EXERCISE GOAL>
Where the records appear below, transcribe them exactly, leaving none out.

Dataset records:

-=-=-=-=-

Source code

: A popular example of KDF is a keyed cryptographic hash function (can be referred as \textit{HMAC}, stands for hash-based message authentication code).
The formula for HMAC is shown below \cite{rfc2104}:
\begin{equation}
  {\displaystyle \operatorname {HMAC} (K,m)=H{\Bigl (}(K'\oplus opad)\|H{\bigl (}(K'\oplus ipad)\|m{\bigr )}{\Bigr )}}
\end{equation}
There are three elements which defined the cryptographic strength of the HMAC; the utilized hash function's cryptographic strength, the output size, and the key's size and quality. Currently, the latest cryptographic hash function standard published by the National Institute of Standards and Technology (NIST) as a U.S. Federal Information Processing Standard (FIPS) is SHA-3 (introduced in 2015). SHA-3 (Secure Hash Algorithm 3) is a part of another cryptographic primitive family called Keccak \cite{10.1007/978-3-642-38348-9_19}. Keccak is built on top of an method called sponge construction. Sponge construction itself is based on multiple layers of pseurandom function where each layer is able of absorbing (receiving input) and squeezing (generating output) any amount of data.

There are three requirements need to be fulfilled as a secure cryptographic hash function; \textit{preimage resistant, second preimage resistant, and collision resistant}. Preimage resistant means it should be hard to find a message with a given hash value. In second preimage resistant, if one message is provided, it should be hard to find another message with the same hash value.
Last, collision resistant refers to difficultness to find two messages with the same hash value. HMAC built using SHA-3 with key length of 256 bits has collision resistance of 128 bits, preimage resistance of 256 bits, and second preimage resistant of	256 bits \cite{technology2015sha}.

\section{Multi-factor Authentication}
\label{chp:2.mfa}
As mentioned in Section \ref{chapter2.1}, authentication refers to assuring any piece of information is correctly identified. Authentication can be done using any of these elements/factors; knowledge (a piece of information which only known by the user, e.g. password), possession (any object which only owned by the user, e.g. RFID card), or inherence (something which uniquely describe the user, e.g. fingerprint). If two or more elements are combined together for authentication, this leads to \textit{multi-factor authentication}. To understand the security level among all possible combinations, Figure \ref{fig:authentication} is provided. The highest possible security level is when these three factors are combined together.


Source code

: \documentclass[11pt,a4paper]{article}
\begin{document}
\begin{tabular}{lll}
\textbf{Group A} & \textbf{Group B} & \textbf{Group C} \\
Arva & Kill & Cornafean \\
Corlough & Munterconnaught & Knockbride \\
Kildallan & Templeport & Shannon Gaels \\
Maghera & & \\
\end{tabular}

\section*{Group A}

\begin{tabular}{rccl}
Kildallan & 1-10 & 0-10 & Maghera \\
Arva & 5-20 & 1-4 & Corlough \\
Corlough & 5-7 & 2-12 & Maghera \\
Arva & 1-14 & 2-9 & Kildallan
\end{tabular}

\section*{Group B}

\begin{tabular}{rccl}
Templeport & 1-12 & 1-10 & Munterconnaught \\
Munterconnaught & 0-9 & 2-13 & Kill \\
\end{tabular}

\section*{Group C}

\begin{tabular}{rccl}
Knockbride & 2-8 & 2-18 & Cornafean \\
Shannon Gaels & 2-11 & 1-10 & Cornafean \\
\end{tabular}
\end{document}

-=-=-=-=-

WRITTEN SOLUTION>
Source code

: A popular example of KDF is a keyed cryptographic hash function (can be referred as \textit{HMAC}, stands for hash-based message authentication code).
The formula for HMAC is shown below \cite{rfc2104}:
\begin{equation}
  {\displaystyle \operatorname {HMAC} (K,m)=H{\Bigl (}(K'\oplus opad)\|H{\bigl (}(K'\oplus ipad)\|m{\bigr )}{\Bigr )}}
\end{equation}
There are three elements which defined the cryptographic strength of the HMAC; the utilized hash function's cryptographic strength, the output size, and the key's size and quality. Currently, the latest cryptographic hash function standard published by the National Institute of Standards and Technology (NIST) as a U.S. Federal Information Processing Standard (FIPS) is SHA-3 (introduced in 2015). SHA-3 (Secure Hash Algorithm 3) is a part of another cryptographic primitive family called Keccak \cite{10.1007/978-3-642-38348-9_19}. Keccak is built on top of an method called sponge construction. Sponge construction itself is based on multiple layers of pseurandom function where each layer is able of absorbing (receiving input) and squeezing (generating output) any amount of data.

There are three requirements need to be fulfilled as a secure cryptographic hash function; \textit{preimage resistant, second preimage resistant, and collision resistant}. Preimage resistant means it should be hard to find a message with a given hash value. In second preimage resistant, if one message is provided, it should be hard to find another message with the same hash value.
Last, collision resistant refers to difficultness to find two messages with the same hash value. HMAC built using SHA-3 with key length of 256 bits has collision resistance of 128 bits, preimage resistance of 256 bits, and second preimage resistant of	256 bits \cite{technology2015sha}.

\section{Multi-factor Authentication}
\label{chp:2.mfa}
As mentioned in Section \ref{chapter2.1}, authentication refers to assuring any piece of information is correctly identified. Authentication can be done using any of these elements/factors; knowledge (a piece of information which only known by the user, e.g. password), possession (any object which only owned by the user, e.g. RFID card), or inherence (something which uniquely describe the user, e.g. fingerprint). If two or more elements are combined together for authentication, this leads to \textit{multi-factor authentication}. To understand the security level among all possible combinations, Figure \ref{fig:authentication} is provided. The highest possible security level is when these three factors are combined together.


Source code

: \documentclass[11pt,a4paper]{article}
\begin{document}
\begin{tabular}{lll}
\textbf{Group A} & \textbf{Group B} & \textbf{Group C} \\
Arva & Kill & Cornafean \\
Corlough & Munterconnaught & Knockbride \\
Kildallan & Templeport & Shannon Gaels \\
Maghera & & \\
\end{tabular}

\section*{Group A}

\begin{tabular}{rccl}
Kildallan & 1-10 & 0-10 & Maghera \\
Arva & 5-20 & 1-4 & Corlough \\
Corlough & 5-7 & 2-12 & Maghera \\
Arva & 1-14 & 2-9 & Kildallan
\end{tabular}

\section*{Group B}

\begin{tabular}{rccl}
Templeport & 1-12 & 1-10 & Munterconnaught \\
Munterconnaught & 0-9 & 2-13 & Kill \\
\end{tabular}

\section*{Group C}

\begin{tabular}{rccl}
Knockbride & 2-8 & 2-18 & Cornafean \\
Shannon Gaels & 2-11 & 1-10 & Cornafean \\
\end{tabular}
\end{document}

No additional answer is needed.